## Supplied material
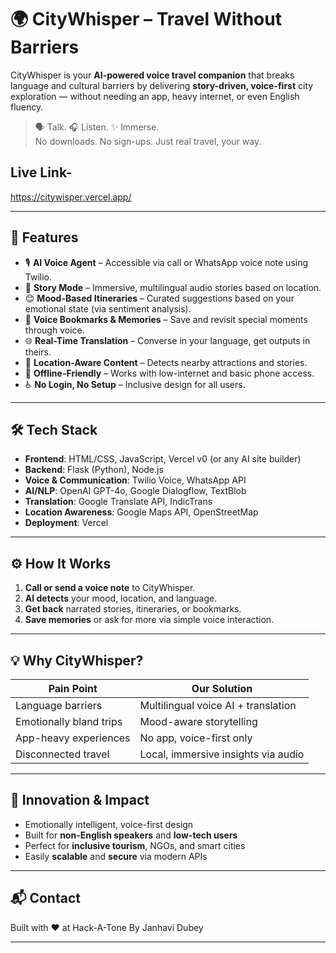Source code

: # 🌍 CityWhisper – Travel Without Barriers

CityWhisper is your **AI-powered voice travel companion** that breaks language and cultural barriers by delivering **story-driven, voice-first** city exploration — without needing an app, heavy internet, or even English fluency.

> 🗣️ Talk. 🎧 Listen. ✨ Immerse.  
> No downloads. No sign-ups. Just real travel, your way.

## Live Link- 
https://citywisper.vercel.app/

---

## 🚀 Features

- 🎙️ **AI Voice Agent** – Accessible via call or WhatsApp voice note using Twilio.
- 📖 **Story Mode** – Immersive, multilingual audio stories based on location.
- 😊 **Mood-Based Itineraries** – Curated suggestions based on your emotional state (via sentiment analysis).
- 🔖 **Voice Bookmarks & Memories** – Save and revisit special moments through voice.
- 🌐 **Real-Time Translation** – Converse in your language, get outputs in theirs.
- 🧭 **Location-Aware Content** – Detects nearby attractions and stories.
- 📵 **Offline-Friendly** – Works with low-internet and basic phone access.
- ♿ **No Login, No Setup** – Inclusive design for all users.

---

## 🛠️ Tech Stack

- **Frontend**: HTML/CSS, JavaScript, Vercel v0 (or any AI site builder)
- **Backend**: Flask (Python), Node.js
- **Voice & Communication**: Twilio Voice, WhatsApp API
- **AI/NLP**: OpenAI GPT-4o, Google Dialogflow, TextBlob
- **Translation**: Google Translate API, IndicTrans
- **Location Awareness**: Google Maps API, OpenStreetMap
- **Deployment**: Vercel

---

## ⚙️ How It Works

1. **Call or send a voice note** to CityWhisper.
2. **AI detects** your mood, location, and language.
3. **Get back** narrated stories, itineraries, or bookmarks.
4. **Save memories** or ask for more via simple voice interaction.

---

## 💡 Why CityWhisper?

| Pain Point               | Our Solution                      |
|--------------------------|------------------------------------|
| Language barriers        | Multilingual voice AI + translation |
| Emotionally bland trips  | Mood-aware storytelling            |
| App-heavy experiences    | No app, voice-first only           |
| Disconnected travel      | Local, immersive insights via audio |


---

## 🧠 Innovation & Impact

- Emotionally intelligent, voice-first design
- Built for **non-English speakers** and **low-tech users**
- Perfect for **inclusive tourism**, NGOs, and smart cities
- Easily **scalable** and **secure** via modern APIs

---

## 📬 Contact

Built with ❤️ at  Hack-A-Tone
By Janhavi Dubey 

---
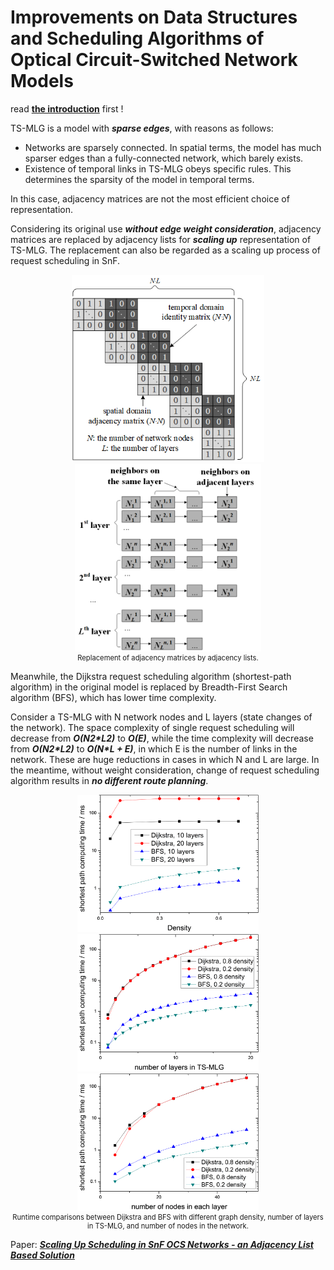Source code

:# Improvements on Data Structures and Scheduling Algorithms of Optical Circuit-Switched Network Models

read **[the introduction](intro.md)** first !

TS-MLG is a model with ***sparse edges***, with reasons as follows:

- Networks are sparsely connected.
    In spatial terms, the model has much sparser edges than a fully-connected network, which barely exists.
- Existence of temporal links in TS-MLG obeys specific rules.
    This determines the sparsity of the model in temporal terms.

In this case, adjacency matrices are not the most efficient choice of representation.

Considering its original use ***without edge weight consideration***,
adjacency matrices are replaced by adjacency lists for ***scaling up*** representation of TS-MLG.
The replacement can also be regarded as a scaling up process of request scheduling in SnF.

<div align="center">
    <img src="./adjacency_matrix.png" height="300" alt="adjacency_matrix" />
    <img src="./adjacency_list.png" height="300" alt="adjacency_list" />
    <center style="font-size:80%">Replacement of adjacency matrices by adjacency lists.</center>
</div>

Meanwhile, the Dijkstra request scheduling algorithm (shortest-path algorithm) in the original model
is replaced by Breadth-First Search algorithm (BFS), which has lower time complexity.

Consider a TS-MLG with N network nodes and L layers (state changes of the network).
The space complexity of single request scheduling will decrease from ***O(N2\*L2)*** to ***O(E)***,
while the time complexity will decrease from ***O(N2\*L2)*** to ***O(N\*L + E)***,
in which E is the number of links in the network.
These are huge reductions in cases in which N and L are large.
In the meantime, without weight consideration,
change of request scheduling algorithm results in ***no different route planning***.

<div align="center">
    <img src="./time_density_bfs.png" height="220" alt="time with graph density" />
    <img src="./time_layers_bfs.png" height="220" alt="time with number of layers in TS-MLG" />
    <img src="./time_nodes_bfs.png" height="220" alt="time with number of nodes in the network" />
    <center style="font-size:80%">Runtime comparisons between Dijkstra and BFS with different graph density, number of layers in TS-MLG, and number of nodes in the network.</center>
</div>

Paper: ***[Scaling Up Scheduling in SnF OCS Networks - an Adjacency List Based Solution](https://www.sciencedirect.com/science/article/pii/S1573427718300511)***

## Task item
Please reproduce every record exactly, leaving the pictures out.

## Task answer
Source code

: # 🌍 CityWhisper – Travel Without Barriers

CityWhisper is your **AI-powered voice travel companion** that breaks language and cultural barriers by delivering **story-driven, voice-first** city exploration — without needing an app, heavy internet, or even English fluency.

> 🗣️ Talk. 🎧 Listen. ✨ Immerse.  
> No downloads. No sign-ups. Just real travel, your way.

## Live Link- 
https://citywisper.vercel.app/

---

## 🚀 Features

- 🎙️ **AI Voice Agent** – Accessible via call or WhatsApp voice note using Twilio.
- 📖 **Story Mode** – Immersive, multilingual audio stories based on location.
- 😊 **Mood-Based Itineraries** – Curated suggestions based on your emotional state (via sentiment analysis).
- 🔖 **Voice Bookmarks & Memories** – Save and revisit special moments through voice.
- 🌐 **Real-Time Translation** – Converse in your language, get outputs in theirs.
- 🧭 **Location-Aware Content** – Detects nearby attractions and stories.
- 📵 **Offline-Friendly** – Works with low-internet and basic phone access.
- ♿ **No Login, No Setup** – Inclusive design for all users.

---

## 🛠️ Tech Stack

- **Frontend**: HTML/CSS, JavaScript, Vercel v0 (or any AI site builder)
- **Backend**: Flask (Python), Node.js
- **Voice & Communication**: Twilio Voice, WhatsApp API
- **AI/NLP**: OpenAI GPT-4o, Google Dialogflow, TextBlob
- **Translation**: Google Translate API, IndicTrans
- **Location Awareness**: Google Maps API, OpenStreetMap
- **Deployment**: Vercel

---

## ⚙️ How It Works

1. **Call or send a voice note** to CityWhisper.
2. **AI detects** your mood, location, and language.
3. **Get back** narrated stories, itineraries, or bookmarks.
4. **Save memories** or ask for more via simple voice interaction.

---

## 💡 Why CityWhisper?

| Pain Point               | Our Solution                      |
|--------------------------|------------------------------------|
| Language barriers        | Multilingual voice AI + translation |
| Emotionally bland trips  | Mood-aware storytelling            |
| App-heavy experiences    | No app, voice-first only           |
| Disconnected travel      | Local, immersive insights via audio |


---

## 🧠 Innovation & Impact

- Emotionally intelligent, voice-first design
- Built for **non-English speakers** and **low-tech users**
- Perfect for **inclusive tourism**, NGOs, and smart cities
- Easily **scalable** and **secure** via modern APIs

---

## 📬 Contact

Built with ❤️ at  Hack-A-Tone
By Janhavi Dubey 

---
Source code

:# Improvements on Data Structures and Scheduling Algorithms of Optical Circuit-Switched Network Models

read **[the introduction](intro.md)** first !

TS-MLG is a model with ***sparse edges***, with reasons as follows:

- Networks are sparsely connected.
    In spatial terms, the model has much sparser edges than a fully-connected network, which barely exists.
- Existence of temporal links in TS-MLG obeys specific rules.
    This determines the sparsity of the model in temporal terms.

In this case, adjacency matrices are not the most efficient choice of representation.

Considering its original use ***without edge weight consideration***,
adjacency matrices are replaced by adjacency lists for ***scaling up*** representation of TS-MLG.
The replacement can also be regarded as a scaling up process of request scheduling in SnF.

<div align="center">
    <img src="./adjacency_matrix.png" height="300" alt="adjacency_matrix" />
    <img src="./adjacency_list.png" height="300" alt="adjacency_list" />
    <center style="font-size:80%">Replacement of adjacency matrices by adjacency lists.</center>
</div>

Meanwhile, the Dijkstra request scheduling algorithm (shortest-path algorithm) in the original model
is replaced by Breadth-First Search algorithm (BFS), which has lower time complexity.

Consider a TS-MLG with N network nodes and L layers (state changes of the network).
The space complexity of single request scheduling will decrease from ***O(N2\*L2)*** to ***O(E)***,
while the time complexity will decrease from ***O(N2\*L2)*** to ***O(N\*L + E)***,
in which E is the number of links in the network.
These are huge reductions in cases in which N and L are large.
In the meantime, without weight consideration,
change of request scheduling algorithm results in ***no different route planning***.

<div align="center">
    <img src="./time_density_bfs.png" height="220" alt="time with graph density" />
    <img src="./time_layers_bfs.png" height="220" alt="time with number of layers in TS-MLG" />
    <img src="./time_nodes_bfs.png" height="220" alt="time with number of nodes in the network" />
    <center style="font-size:80%">Runtime comparisons between Dijkstra and BFS with different graph density, number of layers in TS-MLG, and number of nodes in the network.</center>
</div>

Paper: ***[Scaling Up Scheduling in SnF OCS Networks - an Adjacency List Based Solution](https://www.sciencedirect.com/science/article/pii/S1573427718300511)***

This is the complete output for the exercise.